"Thank you," she answered.
And, perhaps to seal the pledge, their hands met. The sealing of a pledge is not a matter to slur over with careless haste, but requires due time. And it was but natural that the handclasp should be symbolic of that deliberation. Indeed, it is hard to say just how long his big hand and her little one might have remained clasped together had inclination been allowed to prevail. But, as usual in Hartmann's life, inclination was not consulted. The door behind them opened sharply, and the clasped hands parted as if at a signal. Hartmann slipped back into his chair at the desk, while the girl busied herself with a new and commendable activity in her task of setting the immaculate room to rights.

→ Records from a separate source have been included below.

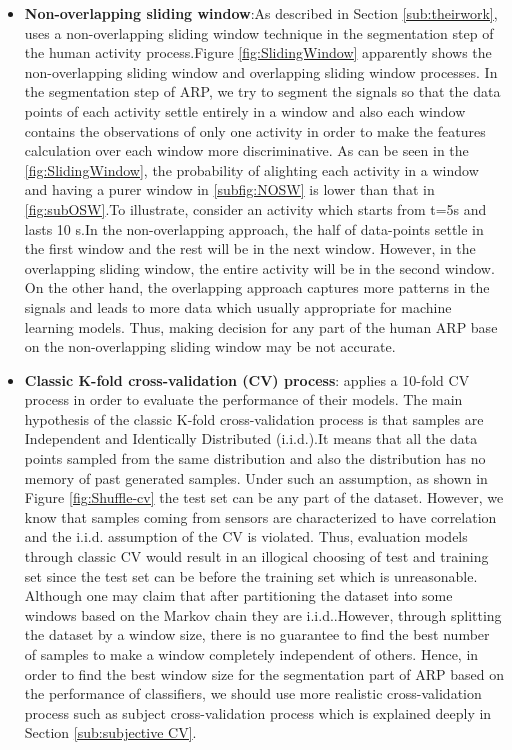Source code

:\begin{itemize}
\item \textbf{Non-overlapping sliding window}:As described in Section \ref{sub:theirwork}, \cite{banos2014window} uses a non-overlapping sliding window technique in the segmentation step of the human activity process.Figure \ref{fig:SlidingWindow} apparently shows the non-overlapping sliding window and overlapping sliding window processes. In the segmentation step of ARP, we try to segment the signals so that the data points of each activity settle entirely in a window and also each window contains the observations of only one activity in order to make the features calculation over each window more discriminative.
As can be seen in the \ref{fig:SlidingWindow}, the probability of alighting each activity in a window and having a purer window in \ref{subfig:NOSW} is lower than that in \ref{fig:subOSW}.To illustrate, consider an activity which starts from t=5s and lasts 10 s.In the non-overlapping approach, the half of data-points settle in the first window and the rest will be in the next window. However, in the overlapping sliding window, the entire activity will be in the second window. On the other hand, the overlapping approach captures more patterns in the signals and leads to more data which usually appropriate for machine learning models. Thus, making decision for any part of the human ARP base on the non-overlapping sliding window may be not accurate.\newline


\item \textbf{Classic K-fold cross-validation (CV) process}:
\cite{banos2014window} applies a 10-fold CV process in order to evaluate the performance of their models.
The main hypothesis of the classic K-fold cross-validation process is that samples are Independent and Identically Distributed (i.i.d.).It means that all the data points sampled from the same distribution and also the distribution has no memory of past generated samples. Under such an assumption, as shown in Figure \ref{fig:Shuffle-cv} the test set can be any part of the dataset. However, we know that samples coming from sensors are characterized to have correlation and the i.i.d. assumption of the CV is violated. Thus, evaluation models through classic CV would result in an illogical choosing of test and training set since the test set can be before the training set which is unreasonable. Although one may claim that after partitioning the dataset into some windows based on the Markov chain \cite{gilks1995markov} they are i.i.d..However, through splitting the dataset by a window size, there is no guarantee to find the best number of samples to make a window completely independent of others. Hence, in order to find the best window size for the segmentation part of ARP based on the performance of classifiers, we should use more realistic cross-validation process such as subject cross-validation process which is explained deeply in Section \ref{sub:subjective CV}.


\end{itemize}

Both seemed to realise without turning around that one more of their too brief interviews had been unceremoniously cut short.
The man whose advent caused the curtailment of the promise's sealing was as foreign looking as the room itself. Dapper, dressed in a sort of elaborate carelessness, his figure alone carried with it an air of assurance that Hartmann always found almost as irritating as the man's gracefully exaggerated manner and speech. His blonde hair was brushed back from a high, narrow forehead. A turned-up moustache and a close-trimmed and pointed Van Dyke beard added to the foreign aspect.
The newcomer took in the scene with a glance that apparently grasped none of its details. He nodded curtly to Hartmann, then crossed to where the girl was dusting.
CHAPTER II
THE HEIR
"Hello, Kitty," he said. "Good-morning."
"Good-morning, Frederik," responded the girl, and started toward the stairs.